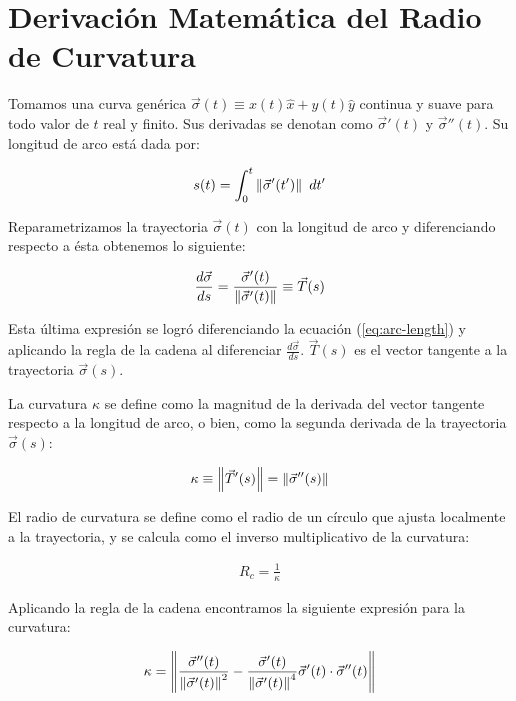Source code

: \chapter{Derivación Matemática del Radio de Curvatura}
\label{app:math-curvature-radius}

Tomamos una curva genérica $\vec{\sigma}(t) \equiv x(t) \hat{x} + y(t) \hat{y}$ continua y suave para todo valor de $t$ real y finito. Sus derivadas se denotan como $\vec{\sigma}'(t)$ y $\vec{\sigma}''(t)$. Su longitud de arco está dada por:

\begin{align}
  s(t) = \int^t_0 \left\lVert\vec{\sigma}'(t')\right\rVert~dt' \label{eq:arc-length}
\end{align}

Reparametrizamos la trayectoria $\vec{\sigma}(t)$ con la longitud de arco y diferenciando respecto a ésta obtenemos lo siguiente:

\begin{align}
  \frac{d\vec{\sigma}}{ds} = \frac{\vec{\sigma}'(t)}{\left\lVert\vec{\sigma}'(t)\right\rVert} \equiv \vec{T}(s)
\end{align}

Esta última expresión se logró diferenciando la ecuación (\ref{eq:arc-length}) y aplicando la regla de la cadena al diferenciar $\frac{d\vec{\sigma}}{ds}$. $\vec{T}(s)$ es el vector tangente a la trayectoria $\vec{\sigma}(s)$.

La curvatura $\kappa$ se define como la magnitud de la derivada del vector tangente respecto a la longitud de arco, o bien, como la segunda derivada de la trayectoria $\vec{\sigma}(s)$:

\begin{align}
  \kappa \equiv \left\lVert\vec{T}'(s)\right\rVert = \left\lVert\vec{\sigma}''(s)\right\rVert 
\end{align}

El radio de curvatura se define como el radio de un círculo que ajusta localmente a la trayectoria, y se calcula como el inverso
multiplicativo de la curvatura:

\begin{align}
  R_c = \frac{1}{\kappa}
\end{align}

Aplicando la regla de la cadena encontramos la siguiente expresión para la curvatura:

\begin{align}
  \kappa = \left\lVert\frac{\vec{\sigma}''(t)}{\left\lVert\vec{\sigma}'(t)\right\rVert^2} - \frac{\vec{\sigma}'(t)}{\left\lVert\vec{\sigma}'(t)\right\rVert^4}
  \vec{\sigma}'(t)\cdot\vec{\sigma}''(t)\right\rVert \label{eq:curvature}
\end{align}

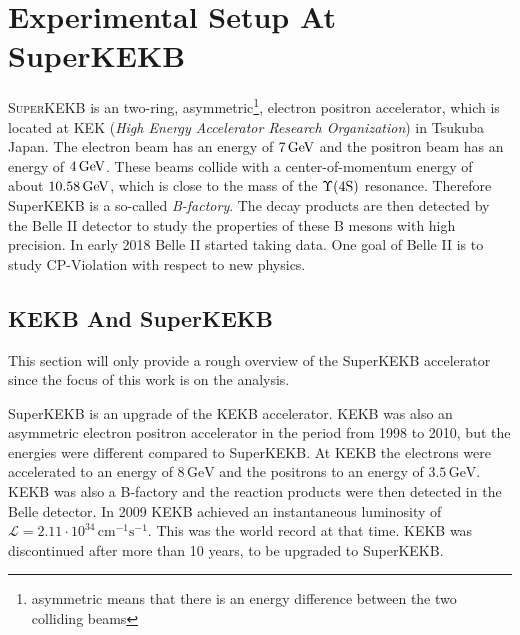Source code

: \documentclass[a4paper,11pt,twosided,final,german,openbib,pdftex,listof=totoc,bibliography=totoc]{scrbook}
\begin{document}
\chapter{Experimental Setup At SuperKEKB}
\label{sec:SetupKEK}

\lettrine{S}{uperKEKB} is an two-ring, asymmetric\footnote{asymmetric means that there is an energy difference between the two colliding beams}, electron positron accelerator, which is located at KEK (\textit{High Energy Accelerator Research Organization}) in Tsukuba Japan. 
The electron beam has an energy of $7\,\textnormal{GeV}$ 
and the positron beam has an energy of $4\,\textnormal{GeV}$. These beams collide with a center-of-momentum energy of about $10.58\,\textnormal{GeV}$, which is close to the mass of the $\Upsilon(4\textnormal{S})$ resonance. Therefore SuperKEKB is a so-called \textit{B-factory}. The decay products are then detected by the  Belle II detector to study the properties of these B mesons with high precision. In early 2018 Belle II started taking data. One goal of Belle II is to study CP-Violation with respect to new physics.\cite{B2B}

\section{KEKB And SuperKEKB}
\label{sec:KEK}
This section will only provide a rough overview of the SuperKEKB accelerator since the focus of this work is on the analysis. 

SuperKEKB is an upgrade of the KEKB accelerator. KEKB was also an asymmetric electron positron accelerator in the period from 1998 to 2010, but the energies were different compared to SuperKEKB. At KEKB the electrons were accelerated to an energy of $8\,\textrm{GeV}$ and the positrons to an energy of $3.5\,\textrm{GeV}$. KEKB was also a B-factory and the reaction products were then detected in the Belle detector. In 2009 KEKB achieved an instantaneous luminosity of $\mathcal{L} = 2.11 \cdot 10^{34}\,\textrm{cm}^{-1}\textrm{s}^{-1}$. This was the world record at that time. KEKB was discontinued after more than 10 years, to be upgraded to SuperKEKB.\cite{PTEP}
\end{document}
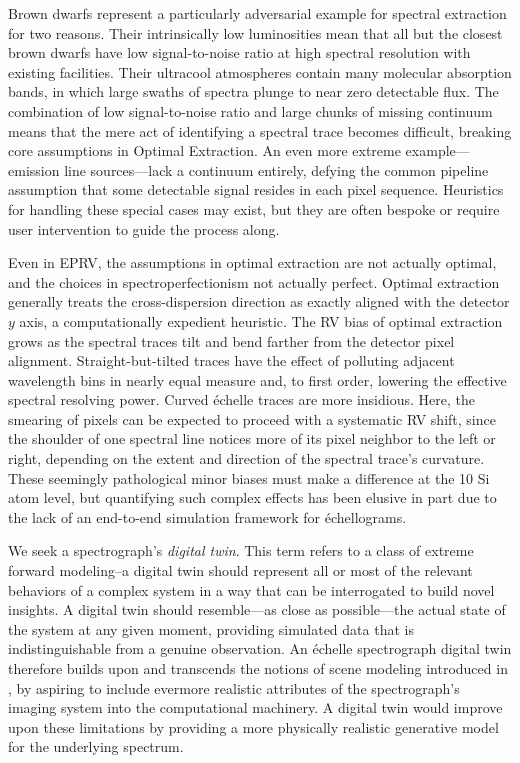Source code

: \documentclass[twocolumn]{aastex631}
\begin{document}
Brown dwarfs represent a particularly adversarial example for spectral extraction for two reasons.  Their intrinsically low luminosities mean that all but the closest brown dwarfs have low signal-to-noise ratio at high spectral resolution with existing facilities.  Their ultracool atmospheres contain many molecular absorption bands, in which large swaths of spectra plunge to near zero detectable flux.  The combination of low signal-to-noise ratio and large chunks of missing continuum means that the mere act of identifying a spectral trace becomes difficult, breaking core assumptions in Optimal Extraction.  An even more extreme example---emission line sources---lack a continuum entirely, defying the common pipeline assumption that some detectable signal resides in each pixel sequence.  Heuristics for handling these special cases may exist, but they are often bespoke or require user intervention to guide the process along.

Even in EPRV, the assumptions in optimal extraction are not actually optimal, and the choices in spectroperfectionism not actually perfect.  Optimal extraction generally treats the cross-dispersion direction as exactly aligned with the detector $y$ axis, a computationally expedient heuristic. The RV bias of optimal extraction grows as the spectral traces tilt and bend farther from the detector pixel alignment.  Straight-but-tilted traces have the effect of polluting adjacent wavelength bins in nearly equal measure and, to first order, lowering the effective spectral resolving power.  Curved \'echelle traces are more insidious.  Here, the smearing of pixels can be expected to proceed with a systematic RV shift, since the shoulder of one spectral line notices more of its pixel neighbor to the left or right, depending on the extent and direction of the spectral trace's curvature.  These seemingly pathological minor biases must make a difference at the 10 Si atom level, but quantifying such complex effects has been elusive in part due to the lack of an end-to-end simulation framework for \'echellograms.

We seek a spectrograph's \emph{digital twin}.  This term refers to a class of extreme forward modeling--a digital twin should represent all or most of the relevant behaviors of a complex system in a way that can be interrogated to build novel insights.  A digital twin should resemble---as close as possible---the actual state of the system at any given moment, providing simulated data that is indistinguishable from a genuine observation.  An \'echelle spectrograph digital twin therefore builds upon and transcends the notions of scene modeling introduced in \citet{2010PASP..122..248B}, by aspiring to include evermore realistic attributes of the spectrograph's imaging system into the computational machinery.  A digital twin would improve upon these limitations by providing a more physically realistic generative model for the underlying spectrum.
\end{document}
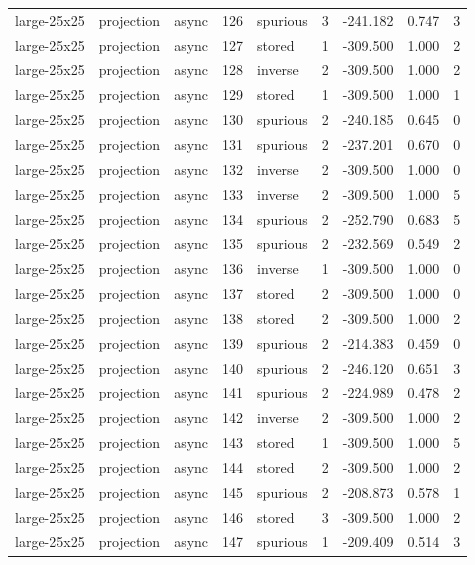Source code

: \begin{tabular}{lllrlrrrr}
large-25x25 & projection & async & 126 & spurious & 3 & -241.182 & 0.747 & 3 \\
large-25x25 & projection & async & 127 & stored & 1 & -309.500 & 1.000 & 2 \\
large-25x25 & projection & async & 128 & inverse & 2 & -309.500 & 1.000 & 2 \\
large-25x25 & projection & async & 129 & stored & 1 & -309.500 & 1.000 & 1 \\
large-25x25 & projection & async & 130 & spurious & 2 & -240.185 & 0.645 & 0 \\
large-25x25 & projection & async & 131 & spurious & 2 & -237.201 & 0.670 & 0 \\
large-25x25 & projection & async & 132 & inverse & 2 & -309.500 & 1.000 & 0 \\
large-25x25 & projection & async & 133 & inverse & 2 & -309.500 & 1.000 & 5 \\
large-25x25 & projection & async & 134 & spurious & 2 & -252.790 & 0.683 & 5 \\
large-25x25 & projection & async & 135 & spurious & 2 & -232.569 & 0.549 & 2 \\
large-25x25 & projection & async & 136 & inverse & 1 & -309.500 & 1.000 & 0 \\
large-25x25 & projection & async & 137 & stored & 2 & -309.500 & 1.000 & 0 \\
large-25x25 & projection & async & 138 & stored & 2 & -309.500 & 1.000 & 2 \\
large-25x25 & projection & async & 139 & spurious & 2 & -214.383 & 0.459 & 0 \\
large-25x25 & projection & async & 140 & spurious & 2 & -246.120 & 0.651 & 3 \\
large-25x25 & projection & async & 141 & spurious & 2 & -224.989 & 0.478 & 2 \\
large-25x25 & projection & async & 142 & inverse & 2 & -309.500 & 1.000 & 2 \\
large-25x25 & projection & async & 143 & stored & 1 & -309.500 & 1.000 & 5 \\
large-25x25 & projection & async & 144 & stored & 2 & -309.500 & 1.000 & 2 \\
large-25x25 & projection & async & 145 & spurious & 2 & -208.873 & 0.578 & 1 \\
large-25x25 & projection & async & 146 & stored & 3 & -309.500 & 1.000 & 2 \\
large-25x25 & projection & async & 147 & spurious & 1 & -209.409 & 0.514 & 3 \\

\end{tabular}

▶ [What you need to do]:
Calculate the number of lines above that include the word "products", giving that number by itself.

▶ [Answer for this exercise]:
2